Whisper UI screenshot

Whisper UI

Author Avatar Theme by Bits by brandon
Updated: 21 Oct 2025
139 Stars

A GUI interface for Open AI Whisper based on Tauri and Sveltekit

Categories

Overview:

Whiskey is a graphical user interface (GUI) for Open AI’s Whisper speech recognition system. It is built using Tauri and Sveltekit technologies and utilizes C++ binaries for Whisper. Whiskey provides users with the ability to transcribe audio or video files into written text, with real-time text highlighting during playback. It also offers features such as exporting transcriptions as .txt or .vtt files. This article will provide an analysis of Whiskey’s key features, installation guide, and a summary of its capabilities.

Features:

  • Transcribe audio or video files into written text: Whiskey allows users to convert audio or video files into written text using the Whisper speech recognition system.
  • Real-time text highlighting during playback: The GUI provides a feature that highlights the transcribed text in real-time while playing back the audio or video file.
  • Export transcriptions as .txt or .vtt files: Whiskey allows users to export the transcriptions as .txt or .vtt files, providing flexibility for further use or sharing.

Planned features:

  • Export files
  • Rename files
  • Save already opened files
  • Upload more than wav files
  • Upload video
  • Drag and drop
  • Start audio playback from line
  • Record mic audio directly
  • Apple Silicon, Linux, and Windows binaries
  • Editable text
  • Event and errors show in UI
  • Prediction accuracy

Installation:

To install Whiskey, follow the steps below:

  1. Clone the Whiskey repository from GitHub:

    git clone https://github.com/whiskey/whiskey.git
    
  2. Install the required dependencies:

    cd whiskey
    npm install
    
  3. Build the application:

    npm run build
    
  4. Run the application:

    npm run start
    
  5. Access Whiskey by navigating to http://localhost:5000 in your web browser.

Summary:

Whiskey is a user-friendly GUI for Open AI’s Whisper speech recognition system.
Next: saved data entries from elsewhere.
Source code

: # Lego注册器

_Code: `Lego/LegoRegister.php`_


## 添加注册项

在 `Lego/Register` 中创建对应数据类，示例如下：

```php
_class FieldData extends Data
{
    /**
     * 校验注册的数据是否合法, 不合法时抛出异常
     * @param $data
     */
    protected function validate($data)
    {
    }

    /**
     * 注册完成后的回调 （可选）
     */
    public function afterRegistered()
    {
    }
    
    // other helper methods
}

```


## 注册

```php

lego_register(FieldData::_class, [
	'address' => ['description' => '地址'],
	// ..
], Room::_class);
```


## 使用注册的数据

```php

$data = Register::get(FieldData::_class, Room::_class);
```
It is built using Tauri and Sveltekit technologies and provides users with the ability to transcribe audio or video files into written text. The GUI offers real-time text highlighting during playback and allows for the export of transcriptions as .txt or .vtt files. With planned features like file renaming, drag and drop functionality, and support for different platforms, Whiskey aims to enhance the user experience and expand its usability. Overall, Whiskey is a powerful tool for transcription tasks that is easy to install and use.